Me, of course!
And I thoroughly test a recipe before I bring it to you....
If you like a soft chewy cookie, lightly salted caramel taste, then you have got to make these cookies ASAP.
The taste test consisted of one slightly warm: The chocolate was still really melty and soft, but the caramel flavor was rich.
I found that this cookie is best when it is completely cool, chocolate hardened, and the cookie is chewy. Definitely a caramel texture.
While my mixer was running I dropped a half of an egg shell in the mixing bowl.
OMG!! I instantly forgot how to use a mixer and didn't know where the buttons were. While I was screaming, "STOP, STOP, STOP....", and desperately trying to find the "off" button, I made the mixer go faster....
Which means I broke up the egg shell even more. Thank God all I had in there was wet ingredients and sugars. I was able to fish out "MOST" of the egg shell. But please chew softly....
The inspiration for this cookie came from Framed Cooks. The original recipe can be found here.
Caramel Chocolate Chip Cookies (with Starbucks VIA)
1 c. butter (2 sticks)
3/4 c. sugar
1 c. packed light brown sugar
2 large eggs
1 1/2 TBS vanilla extract
1/4 c. caramel syrup (Hershey's original caramel sauce)
3 3/4 c. bread flour
1/2 tsp. salt
1 pkg. Starbucks VIA ready brew caramel flavor coffee
1 1/2 tsp. baking soda
1 1/2 c. chocolate chunks - Ghirardelli premium baking chips - 60% cacao
Preheat oven to 350 degrees F. In a stand mixer, beat the butter and sugars until well combined. Beat in eggs, vanilla, and caramel sauce until well combined.
Place all dry ingredients in a bowl (flour, salt, Starbucks VIA, baking soda) and whisk together. Add slowly to wet ingredients mixing until everything is combined. Mix in chocolate chunks.
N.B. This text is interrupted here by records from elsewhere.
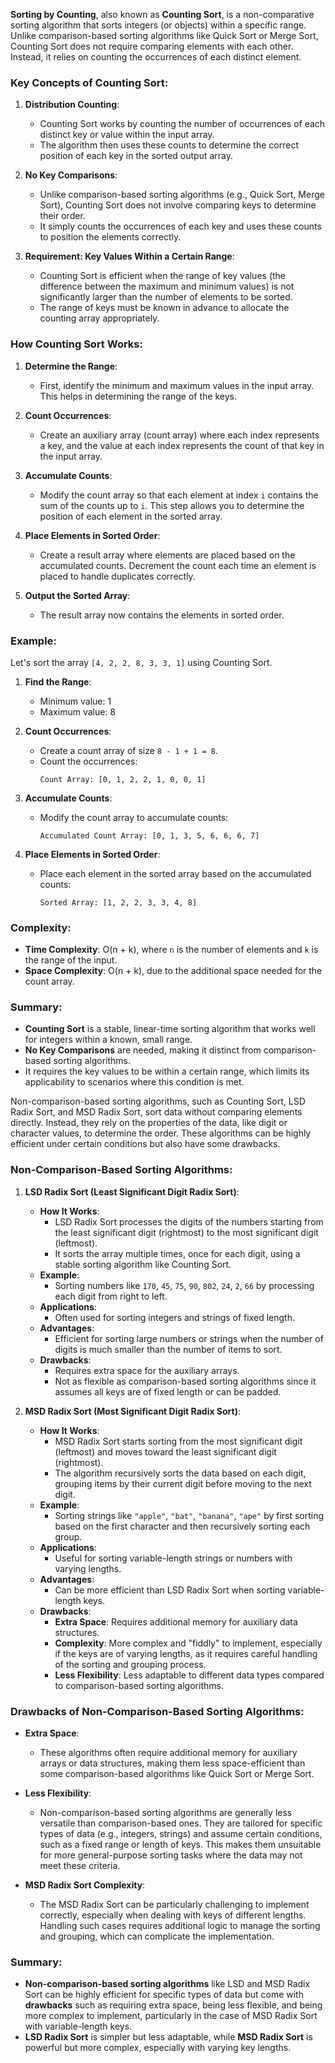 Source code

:**Sorting by Counting**, also known as **Counting Sort**, is a non-comparative sorting algorithm that sorts integers (or objects) within a specific range. Unlike comparison-based sorting algorithms like Quick Sort or Merge Sort, Counting Sort does not require comparing elements with each other. Instead, it relies on counting the occurrences of each distinct element.

### Key Concepts of Counting Sort:

1. **Distribution Counting**:
   - Counting Sort works by counting the number of occurrences of each distinct key or value within the input array.
   - The algorithm then uses these counts to determine the correct position of each key in the sorted output array.

2. **No Key Comparisons**:
   - Unlike comparison-based sorting algorithms (e.g., Quick Sort, Merge Sort), Counting Sort does not involve comparing keys to determine their order.
   - It simply counts the occurrences of each key and uses these counts to position the elements correctly.

3. **Requirement: Key Values Within a Certain Range**:
   - Counting Sort is efficient when the range of key values (the difference between the maximum and minimum values) is not significantly larger than the number of elements to be sorted.
   - The range of keys must be known in advance to allocate the counting array appropriately.

### How Counting Sort Works:

1. **Determine the Range**:
   - First, identify the minimum and maximum values in the input array. This helps in determining the range of the keys.

2. **Count Occurrences**:
   - Create an auxiliary array (count array) where each index represents a key, and the value at each index represents the count of that key in the input array.

3. **Accumulate Counts**:
   - Modify the count array so that each element at index `i` contains the sum of the counts up to `i`. This step allows you to determine the position of each element in the sorted array.

4. **Place Elements in Sorted Order**:
   - Create a result array where elements are placed based on the accumulated counts. Decrement the count each time an element is placed to handle duplicates correctly.

5. **Output the Sorted Array**:
   - The result array now contains the elements in sorted order.

### Example:

Let's sort the array `[4, 2, 2, 8, 3, 3, 1]` using Counting Sort.

1. **Find the Range**:
   - Minimum value: 1
   - Maximum value: 8

2. **Count Occurrences**:
   - Create a count array of size `8 - 1 + 1 = 8`.
   - Count the occurrences:
     ```
     Count Array: [0, 1, 2, 2, 1, 0, 0, 1]
     ```

3. **Accumulate Counts**:
   - Modify the count array to accumulate counts:
     ```
     Accumulated Count Array: [0, 1, 3, 5, 6, 6, 6, 7]
     ```

4. **Place Elements in Sorted Order**:
   - Place each element in the sorted array based on the accumulated counts:
     ```
     Sorted Array: [1, 2, 2, 3, 3, 4, 8]
     ```

### Complexity:

- **Time Complexity**: O(n + k), where `n` is the number of elements and `k` is the range of the input.
- **Space Complexity**: O(n + k), due to the additional space needed for the count array.

### Summary:

- **Counting Sort** is a stable, linear-time sorting algorithm that works well for integers within a known, small range.
- **No Key Comparisons** are needed, making it distinct from comparison-based sorting algorithms.
- It requires the key values to be within a certain range, which limits its applicability to scenarios where this condition is met.


Non-comparison-based sorting algorithms, such as Counting Sort, LSD Radix Sort, and MSD Radix Sort, sort data without comparing elements directly. Instead, they rely on the properties of the data, like digit or character values, to determine the order. These algorithms can be highly efficient under certain conditions but also have some drawbacks.

### Non-Comparison-Based Sorting Algorithms:

1. **LSD Radix Sort (Least Significant Digit Radix Sort)**:
   - **How It Works**: 
     - LSD Radix Sort processes the digits of the numbers starting from the least significant digit (rightmost) to the most significant digit (leftmost).
     - It sorts the array multiple times, once for each digit, using a stable sorting algorithm like Counting Sort.
   - **Example**: 
     - Sorting numbers like `170`, `45`, `75`, `90`, `802`, `24`, `2`, `66` by processing each digit from right to left.
   - **Applications**: 
     - Often used for sorting integers and strings of fixed length.
   - **Advantages**: 
     - Efficient for sorting large numbers or strings when the number of digits is much smaller than the number of items to sort.
   - **Drawbacks**: 
     - Requires extra space for the auxiliary arrays.
     - Not as flexible as comparison-based sorting algorithms since it assumes all keys are of fixed length or can be padded.

2. **MSD Radix Sort (Most Significant Digit Radix Sort)**:
   - **How It Works**: 
     - MSD Radix Sort starts sorting from the most significant digit (leftmost) and moves toward the least significant digit (rightmost).
     - The algorithm recursively sorts the data based on each digit, grouping items by their current digit before moving to the next digit.
   - **Example**: 
     - Sorting strings like `"apple"`, `"bat"`, `"banana"`, `"ape"` by first sorting based on the first character and then recursively sorting each group.
   - **Applications**: 
     - Useful for sorting variable-length strings or numbers with varying lengths.
   - **Advantages**: 
     - Can be more efficient than LSD Radix Sort when sorting variable-length keys.
   - **Drawbacks**:
     - **Extra Space**: Requires additional memory for auxiliary data structures.
     - **Complexity**: More complex and "fiddly" to implement, especially if the keys are of varying lengths, as it requires careful handling of the sorting and grouping process.
     - **Less Flexibility**: Less adaptable to different data types compared to comparison-based sorting algorithms.

### Drawbacks of Non-Comparison-Based Sorting Algorithms:

- **Extra Space**:
  - These algorithms often require additional memory for auxiliary arrays or data structures, making them less space-efficient than some comparison-based algorithms like Quick Sort or Merge Sort.

- **Less Flexibility**:
  - Non-comparison-based sorting algorithms are generally less versatile than comparison-based ones. They are tailored for specific types of data (e.g., integers, strings) and assume certain conditions, such as a fixed range or length of keys. This makes them unsuitable for more general-purpose sorting tasks where the data may not meet these criteria.

- **MSD Radix Sort Complexity**:
  - The MSD Radix Sort can be particularly challenging to implement correctly, especially when dealing with keys of different lengths. Handling such cases requires additional logic to manage the sorting and grouping, which can complicate the implementation.

### Summary:

- **Non-comparison-based sorting algorithms** like LSD and MSD Radix Sort can be highly efficient for specific types of data but come with **drawbacks** such as requiring extra space, being less flexible, and being more complex to implement, particularly in the case of MSD Radix Sort with variable-length keys.
- **LSD Radix Sort** is simpler but less adaptable, while **MSD Radix Sort** is powerful but more complex, especially with varying key lengths.
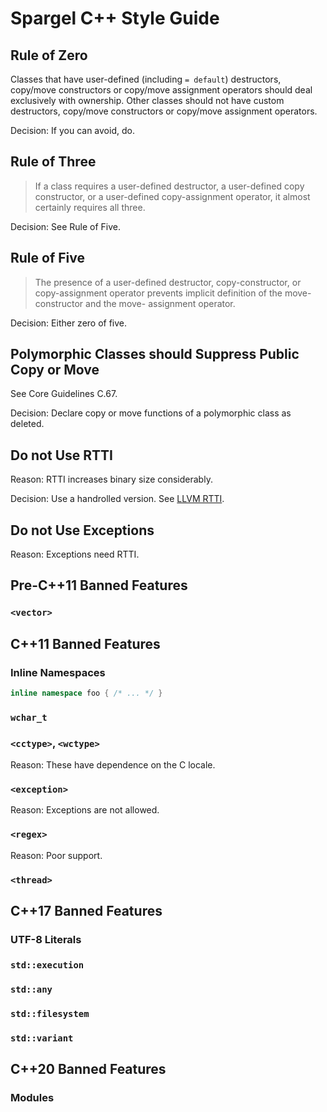 # Spargel C++ Style Guide

## Rule of Zero

Classes that have user-defined (including `= default`) destructors, copy/move
constructors or copy/move assignment operators should deal exclusively with
ownership.
Other classes should not have custom destructors, copy/move constructors or
copy/move assignment operators.

Decision: If you can avoid, do.

## Rule of Three

> If a class requires a user-defined destructor, a user-defined copy constructor,
> or a user-defined copy-assignment operator, it almost certainly requires
> all three.

Decision:
See Rule of Five.

## Rule of Five

> The presence of a user-defined destructor, copy-constructor, or copy-assignment
> operator prevents implicit definition of the move-constructor and the move-
> assignment operator.

Decision:
Either zero of five.

## Polymorphic Classes should Suppress Public Copy or Move

See Core Guidelines C.67.

Decision:
Declare copy or move functions of a polymorphic class as deleted.

## Do not Use RTTI

Reason: RTTI increases binary size considerably.

Decision:
Use a handrolled version.
See [LLVM RTTI](https://llvm.org/docs/HowToSetUpLLVMStyleRTTI.html).

## Do not Use Exceptions

Reason: Exceptions need RTTI.

## Pre-C++11 Banned Features

### `<vector>`

## C++11 Banned Features

### Inline Namespaces

```cpp
inline namespace foo { /* ... */ }
```

### `wchar_t`

### `<cctype>`, `<wctype>`

Reason:
These have dependence on the C locale.

### `<exception>`

Reason:
Exceptions are not allowed.

### `<regex>`

Reason:
Poor support.

### `<thread>`

## C++17 Banned Features

### UTF-8 Literals

### `std::execution`

### `std::any`

### `std::filesystem`

### `std::variant`

## C++20 Banned Features

### Modules

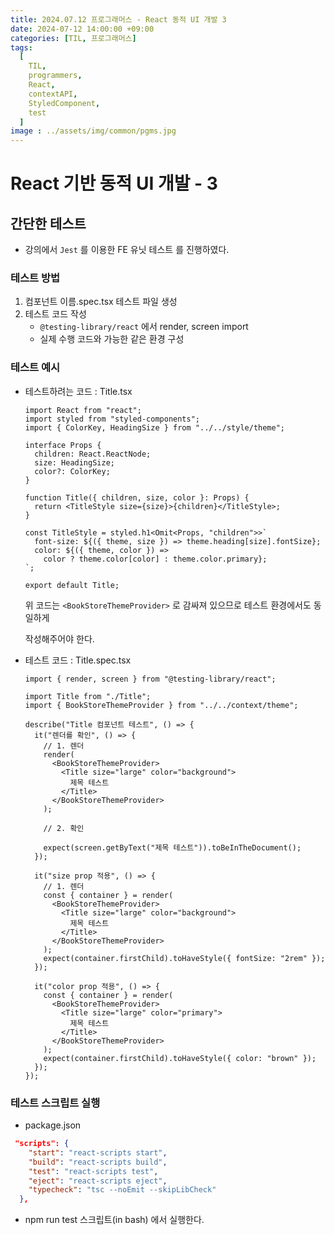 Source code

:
 ```yaml
---
title: 2024.07.12 프로그래머스 - React 동적 UI 개발 3
date: 2024-07-12 14:00:00 +09:00
categories: [TIL, 프로그래머스]
tags:
  [
    TIL,
    programmers,
    React,
    contextAPI,
    StyledComponent,
    test
  ]
image : ../assets/img/common/pgms.jpg
---
```

# React 기반 동적 UI 개발 - 3

## 간단한 테스트

- 강의에서 `Jest` 를 이용한 FE 유닛 테스트 를 진행하였다.

### 테스트 방법

1. 컴포넌트 이름.spec.tsx 테스트 파일 생성
2. 테스트 코드 작성
    - `@testing-library/react` 에서 render, screen import
    - 실제 수행 코드와 가능한 같은 환경 구성
    

### 테스트 예시

- 테스트하려는 코드 : Title.tsx
    
    ```tsx
    import React from "react";
    import styled from "styled-components";
    import { ColorKey, HeadingSize } from "../../style/theme";
    
    interface Props {
      children: React.ReactNode;
      size: HeadingSize;
      color?: ColorKey;
    }
    
    function Title({ children, size, color }: Props) {
      return <TitleStyle size={size}>{children}</TitleStyle>;
    }
    
    const TitleStyle = styled.h1<Omit<Props, "children">>`
      font-size: ${({ theme, size }) => theme.heading[size].fontSize};
      color: ${({ theme, color }) =>
        color ? theme.color[color] : theme.color.primary};
    `;
    
    export default Title;
    ```
    
    위 코드는 `<BookStoreThemeProvider>` 로 감싸져 있으므로 테스트 환경에서도 동일하게
    
    작성해주어야 한다.
    

- 테스트 코드 : Title.spec.tsx
    
    ```tsx
    import { render, screen } from "@testing-library/react";
    
    import Title from "./Title";
    import { BookStoreThemeProvider } from "../../context/theme";
    
    describe("Title 컴포넌트 테스트", () => {
      it("렌더를 확인", () => {
        // 1. 렌더
        render(
          <BookStoreThemeProvider>
            <Title size="large" color="background">
              제목 테스트
            </Title>
          </BookStoreThemeProvider>
        );
    
        // 2. 확인
    
        expect(screen.getByText("제목 테스트")).toBeInTheDocument();
      });
    
      it("size prop 적용", () => {
        // 1. 렌더
        const { container } = render(
          <BookStoreThemeProvider>
            <Title size="large" color="background">
              제목 테스트
            </Title>
          </BookStoreThemeProvider>
        );
        expect(container.firstChild).toHaveStyle({ fontSize: "2rem" });
      });
    
      it("color prop 적용", () => {
        const { container } = render(
          <BookStoreThemeProvider>
            <Title size="large" color="primary">
              제목 테스트
            </Title>
          </BookStoreThemeProvider>
        );
        expect(container.firstChild).toHaveStyle({ color: "brown" });
      });
    });
    ```
    

### 테스트 스크립트 실행

- package.json

```json
 "scripts": {
    "start": "react-scripts start",
    "build": "react-scripts build",
    "test": "react-scripts test",
    "eject": "react-scripts eject",
    "typecheck": "tsc --noEmit --skipLibCheck"
  },
```

- npm run test 스크립트(in bash) 에서 실행한다. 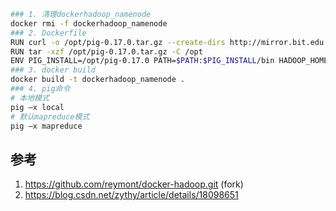 


```sh
### 1. 清理dockerhadoop_namenode
docker rmi -f dockerhadoop_namenode
### 2. Dockerfile
RUN curl -o /opt/pig-0.17.0.tar.gz --create-dirs http://mirror.bit.edu.cn/apache/pig/latest/pig-0.17.0.tar.gz
RUN tar -xzf /opt/pig-0.17.0.tar.gz -C /opt
ENV PIG_INSTALL=/opt/pig-0.17.0 PATH=$PATH:$PIG_INSTALL/bin HADOOP_HOME=/opt/hadoop-2.7.1 PIG_CLASSPATH=$HADOOP_HOME/etc/hadoop
### 3. docker build
docker build -t dockerhadoop_namenode .
### 4. pig命令
# 本地模式
pig –x local
# 默认mapreduce模式
pig –x mapreduce
```

## 参考

1. https://github.com/reymont/docker-hadoop.git (fork)
2. https://blog.csdn.net/zythy/article/details/18098651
Using a large cookie scoop (ice cream scoop will work) place on baking sheets. Using a fork, press cookie down in a crisscross fashion. Lightly sprinkle with salt before baking (yes, salt). Bake 10 - 12 minutes.
I know everyone's ovens are different, but mine took exactly 10 minutes. Leave the cookies sit on the cookie sheets for a couple minutes after taking them out of the oven. Move to cooling racks.